#### Given entries:
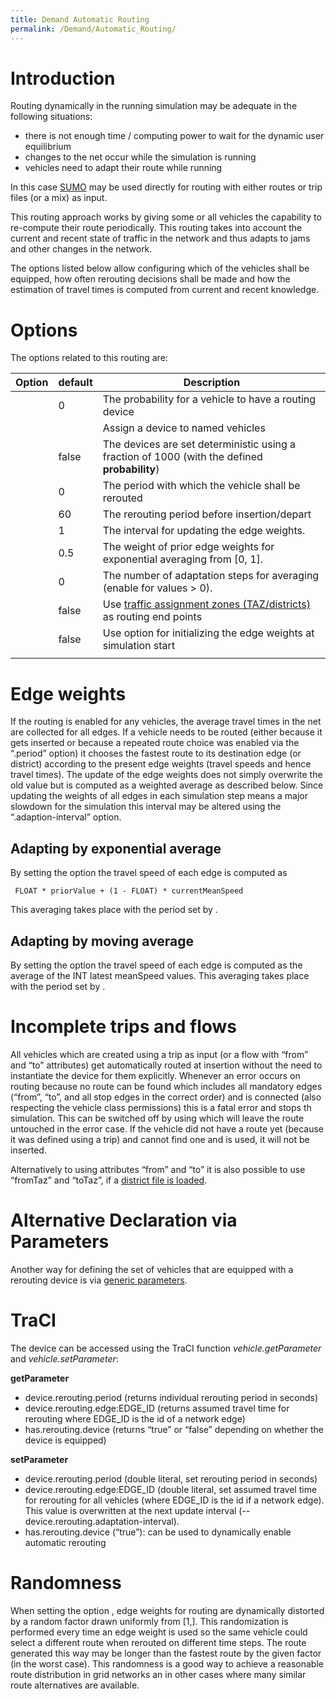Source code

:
 ```yaml
---
title: Demand Automatic Routing
permalink: /Demand/Automatic_Routing/
---
```


Introduction
============

Routing dynamically in the running simulation may be adequate in the following situations:

-   there is not enough time / computing power to wait for the dynamic user equilibrium
-   changes to the net occur while the simulation is running
-   vehicles need to adapt their route while running

In this case [SUMO](/SUMO "wikilink") may be used directly for routing with either routes or trip files (or a mix) as input.

This routing approach works by giving some or all vehicles the capability to re-compute their route periodically. This routing takes into account the current and recent state of traffic in the network and thus adapts to jams and other changes in the network.

The options listed below allow configuring which of the vehicles shall be equipped, how often rerouting decisions shall be made and how the estimation of travel times is computed from current and recent knowledge.

Options
=======

The options related to this routing are:

| Option | default | Description                                                                                                                        |
|--------|---------|------------------------------------------------------------------------------------------------------------------------------------|
|        | 0       | The probability for a vehicle to have a routing device                                                                             |
|        |         | Assign a device to named vehicles                                                                                                  |
|        | false   | The devices are set deterministic using a fraction of 1000 (with the defined **probability**)                                      |
|        | 0       | The period with which the vehicle shall be rerouted                                                                                |
|        | 60      | The rerouting period before insertion/depart                                                                                       |
|        | 1       | The interval for updating the edge weights.                                                                                        |
|        | 0.5     | The weight of prior edge weights for exponential averaging from \[0, 1\].                                                          |
|        | 0       | The number of adaptation steps for averaging (enable for values &gt; 0).                                                           |
|        | false   | Use [traffic assignment zones (TAZ/districts)](/Demand/Importing_O/D_Matrices#Describing_the_TAZ "wikilink") as routing end points |
|        | false   | Use option for initializing the edge weights at simulation start                                                                   |
||

Edge weights
============

If the routing is enabled for any vehicles, the average travel times in the net are collected for all edges. If a vehicle needs to be routed (either because it gets inserted or because a repeated route choice was enabled via the “.period” option) it chooses the fastest route to its destination edge (or district) according to the present edge weights (travel speeds and hence travel times). The update of the edge weights does not simply overwrite the old value but is computed as a weighted average as described below. Since updating the weights of all edges in each simulation step means a major slowdown for the simulation this interval may be altered using the “.adaption-interval” option.

Adapting by exponential average
-------------------------------

By setting the option the travel speed of each edge is computed as

` FLOAT * priorValue + (1 - FLOAT) * currentMeanSpeed`

This averaging takes place with the period set by .

Adapting by moving average
--------------------------

By setting the option the travel speed of each edge is computed as the average of the INT latest meanSpeed values. This averaging takes place with the period set by .

Incomplete trips and flows
==========================

All vehicles which are created using a trip as input (or a flow with “from” and “to” attributes) get automatically routed at insertion without the need to instantiate the device for them explicitly. Whenever an error occurs on routing because no route can be found which includes all mandatory edges (“from”, “to”, and all stop edges in the correct order) and is connected (also respecting the vehicle class permissions) this is a fatal error and stops th simulation. This can be switched off by using which will leave the route untouched in the error case. If the vehicle did not have a route yet (because it was defined using a trip) and cannot find one and is used, it will not be inserted.

Alternatively to using attributes “from” and “to” it is also possible to use “fromTaz” and “toTaz”, if a [district file is loaded](/Demand/Importing_O/D_Matrices#Describing_the_TAZ "wikilink").

Alternative Declaration via Parameters
======================================

Another way for defining the set of vehicles that are equipped with a rerouting device is via [generic parameters](/Definition_of_Vehicles,_Vehicle_Types,_and_Routes#Devices "wikilink").

TraCI
=====

The device can be accessed using the TraCI function *vehicle.getParameter* and *vehicle.setParameter*:

**getParameter**

-   device.rerouting.period (returns individual rerouting period in seconds)
-   device.rerouting.edge:EDGE_ID (returns assumed travel time for rerouting where EDGE_ID is the id of a network edge)
-   has.rerouting.device (returns “true” or “false” depending on whether the device is equipped)

**setParameter**

-   device.rerouting.period (double literal, set rerouting period in seconds)
-   device.rerouting.edge:EDGE_ID (double literal, set assumed travel time for rerouting for all vehicles (where EDGE_ID is the id if a network edge). This value is overwritten at the next update interval (--device.rerouting.adaptation-interval).
-   has.rerouting.device (“true”): can be used to dynamically enable automatic rerouting

Randomness
==========

When setting the option , edge weights for routing are dynamically distorted by a random factor drawn uniformly from \[1,\]. This randomization is performed every time an edge weight is used so the same vehicle could select a different route when rerouted on different time steps. The route generated this way may be longer than the fastest route by the given factor (in the worst case). This randomness is a good way to achieve a reasonable route distribution in grid networks an in other cases where many similar route alternatives are available.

#### Instructions to follow:
Pull out all lines of the data with the string "shall".

#### Answer box:
The options listed below allow configuring which of the vehicles shall be equipped, how often rerouting decisions shall be made and how the estimation of travel times is computed from current and recent knowledge.
|        | 0       | The period with which the vehicle shall be rerouted                                                                                |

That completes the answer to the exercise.